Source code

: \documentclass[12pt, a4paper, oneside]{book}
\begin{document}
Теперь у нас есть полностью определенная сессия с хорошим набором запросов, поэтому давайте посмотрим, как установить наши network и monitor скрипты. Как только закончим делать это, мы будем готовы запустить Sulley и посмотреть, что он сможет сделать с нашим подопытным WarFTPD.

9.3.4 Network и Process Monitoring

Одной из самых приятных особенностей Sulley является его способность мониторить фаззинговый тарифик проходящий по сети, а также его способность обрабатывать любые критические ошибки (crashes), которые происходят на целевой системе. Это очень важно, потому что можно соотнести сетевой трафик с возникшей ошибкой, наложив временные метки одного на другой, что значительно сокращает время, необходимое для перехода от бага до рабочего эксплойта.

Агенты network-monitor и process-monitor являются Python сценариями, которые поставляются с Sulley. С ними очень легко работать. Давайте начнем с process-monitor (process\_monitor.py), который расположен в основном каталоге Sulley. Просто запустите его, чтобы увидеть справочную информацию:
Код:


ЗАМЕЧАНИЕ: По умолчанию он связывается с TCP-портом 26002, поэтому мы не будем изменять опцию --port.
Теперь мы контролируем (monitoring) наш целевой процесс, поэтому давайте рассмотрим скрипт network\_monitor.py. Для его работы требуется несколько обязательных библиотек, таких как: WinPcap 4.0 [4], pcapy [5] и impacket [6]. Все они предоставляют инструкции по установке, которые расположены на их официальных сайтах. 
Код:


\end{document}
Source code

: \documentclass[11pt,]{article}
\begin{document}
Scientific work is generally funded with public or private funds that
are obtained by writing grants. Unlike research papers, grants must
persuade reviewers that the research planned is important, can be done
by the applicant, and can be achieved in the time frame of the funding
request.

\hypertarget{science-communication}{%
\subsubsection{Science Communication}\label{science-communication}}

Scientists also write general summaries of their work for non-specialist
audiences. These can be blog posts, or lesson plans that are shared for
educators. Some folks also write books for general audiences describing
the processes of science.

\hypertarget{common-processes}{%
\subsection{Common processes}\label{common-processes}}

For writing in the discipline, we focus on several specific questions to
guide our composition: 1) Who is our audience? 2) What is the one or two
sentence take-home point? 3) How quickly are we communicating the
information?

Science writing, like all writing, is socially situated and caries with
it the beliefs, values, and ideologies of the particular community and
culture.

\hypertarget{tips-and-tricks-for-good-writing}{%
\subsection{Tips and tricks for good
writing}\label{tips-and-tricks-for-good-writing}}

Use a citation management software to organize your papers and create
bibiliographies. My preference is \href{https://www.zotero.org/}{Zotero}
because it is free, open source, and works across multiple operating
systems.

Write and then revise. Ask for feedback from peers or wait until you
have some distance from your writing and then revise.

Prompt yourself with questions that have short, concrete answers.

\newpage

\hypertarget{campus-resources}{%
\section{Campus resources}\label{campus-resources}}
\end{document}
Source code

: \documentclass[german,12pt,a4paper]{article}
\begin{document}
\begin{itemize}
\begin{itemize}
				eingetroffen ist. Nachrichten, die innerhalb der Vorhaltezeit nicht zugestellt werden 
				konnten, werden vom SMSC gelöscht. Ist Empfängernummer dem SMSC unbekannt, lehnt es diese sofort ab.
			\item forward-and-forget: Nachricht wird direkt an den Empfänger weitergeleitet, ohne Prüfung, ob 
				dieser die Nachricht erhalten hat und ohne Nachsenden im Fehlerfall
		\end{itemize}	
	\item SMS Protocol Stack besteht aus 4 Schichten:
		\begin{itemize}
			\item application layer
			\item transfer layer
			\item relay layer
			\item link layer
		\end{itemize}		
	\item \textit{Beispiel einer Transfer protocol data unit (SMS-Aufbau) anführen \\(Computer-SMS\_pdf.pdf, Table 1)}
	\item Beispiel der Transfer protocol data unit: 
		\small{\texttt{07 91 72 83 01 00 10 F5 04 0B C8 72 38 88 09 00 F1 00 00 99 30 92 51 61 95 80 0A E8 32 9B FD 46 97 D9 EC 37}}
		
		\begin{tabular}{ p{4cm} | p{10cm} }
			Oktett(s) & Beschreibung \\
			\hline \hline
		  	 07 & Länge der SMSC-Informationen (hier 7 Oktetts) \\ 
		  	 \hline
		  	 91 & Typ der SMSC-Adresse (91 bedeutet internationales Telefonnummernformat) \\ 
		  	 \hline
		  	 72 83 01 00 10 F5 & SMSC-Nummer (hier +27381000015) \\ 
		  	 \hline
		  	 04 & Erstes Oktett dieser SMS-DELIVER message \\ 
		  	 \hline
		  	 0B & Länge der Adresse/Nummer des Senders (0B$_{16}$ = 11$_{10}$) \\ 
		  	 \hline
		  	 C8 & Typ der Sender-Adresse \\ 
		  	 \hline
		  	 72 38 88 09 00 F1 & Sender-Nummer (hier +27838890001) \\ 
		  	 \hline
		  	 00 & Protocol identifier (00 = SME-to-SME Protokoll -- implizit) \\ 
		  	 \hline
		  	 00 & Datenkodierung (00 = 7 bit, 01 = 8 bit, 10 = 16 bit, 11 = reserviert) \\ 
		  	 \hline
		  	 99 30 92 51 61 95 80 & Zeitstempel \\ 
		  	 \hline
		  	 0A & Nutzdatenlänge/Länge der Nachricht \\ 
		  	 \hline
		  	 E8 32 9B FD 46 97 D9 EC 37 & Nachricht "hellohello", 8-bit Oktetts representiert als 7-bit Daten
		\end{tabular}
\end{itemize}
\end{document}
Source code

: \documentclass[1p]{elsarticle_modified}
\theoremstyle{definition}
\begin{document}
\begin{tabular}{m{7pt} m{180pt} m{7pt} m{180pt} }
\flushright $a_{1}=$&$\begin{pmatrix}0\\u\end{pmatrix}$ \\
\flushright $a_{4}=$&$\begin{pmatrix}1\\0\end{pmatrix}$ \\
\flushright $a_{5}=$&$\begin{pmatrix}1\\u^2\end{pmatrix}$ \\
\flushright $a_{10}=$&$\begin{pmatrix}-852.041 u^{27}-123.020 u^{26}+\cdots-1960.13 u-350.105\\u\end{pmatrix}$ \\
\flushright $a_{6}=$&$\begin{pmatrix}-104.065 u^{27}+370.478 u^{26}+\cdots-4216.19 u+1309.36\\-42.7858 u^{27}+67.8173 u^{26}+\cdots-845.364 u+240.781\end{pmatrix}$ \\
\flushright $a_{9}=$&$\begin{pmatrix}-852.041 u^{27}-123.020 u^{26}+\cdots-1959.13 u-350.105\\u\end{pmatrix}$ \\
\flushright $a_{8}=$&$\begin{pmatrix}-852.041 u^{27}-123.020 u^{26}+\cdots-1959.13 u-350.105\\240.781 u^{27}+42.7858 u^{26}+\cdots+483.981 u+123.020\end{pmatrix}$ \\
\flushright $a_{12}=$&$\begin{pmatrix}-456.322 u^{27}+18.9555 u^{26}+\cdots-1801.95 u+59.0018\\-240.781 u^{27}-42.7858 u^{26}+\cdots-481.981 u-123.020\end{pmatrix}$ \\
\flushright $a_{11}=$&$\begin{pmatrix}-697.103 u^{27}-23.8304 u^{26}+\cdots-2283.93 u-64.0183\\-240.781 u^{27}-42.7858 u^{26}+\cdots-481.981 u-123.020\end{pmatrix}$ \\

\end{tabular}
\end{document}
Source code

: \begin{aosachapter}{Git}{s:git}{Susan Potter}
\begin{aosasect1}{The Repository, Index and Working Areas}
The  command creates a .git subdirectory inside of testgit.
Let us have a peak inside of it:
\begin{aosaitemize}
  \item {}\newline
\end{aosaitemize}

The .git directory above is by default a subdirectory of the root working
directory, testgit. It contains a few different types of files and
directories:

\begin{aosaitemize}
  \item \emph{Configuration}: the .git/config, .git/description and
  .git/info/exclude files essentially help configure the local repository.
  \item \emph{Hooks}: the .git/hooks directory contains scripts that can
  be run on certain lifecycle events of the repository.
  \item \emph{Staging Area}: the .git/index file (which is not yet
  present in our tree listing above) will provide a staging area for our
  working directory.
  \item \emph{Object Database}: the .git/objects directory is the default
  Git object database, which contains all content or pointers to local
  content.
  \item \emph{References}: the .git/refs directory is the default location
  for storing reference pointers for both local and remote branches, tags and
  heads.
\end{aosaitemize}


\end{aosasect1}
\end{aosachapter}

__REQUIRED WORK__. Return all lines from the data above with "werden" in them.

__ANSWER BELOW__.
				eingetroffen ist. Nachrichten, die innerhalb der Vorhaltezeit nicht zugestellt werden 
				konnten, werden vom SMSC gelöscht. Ist Empfängernummer dem SMSC unbekannt, lehnt es diese sofort ab.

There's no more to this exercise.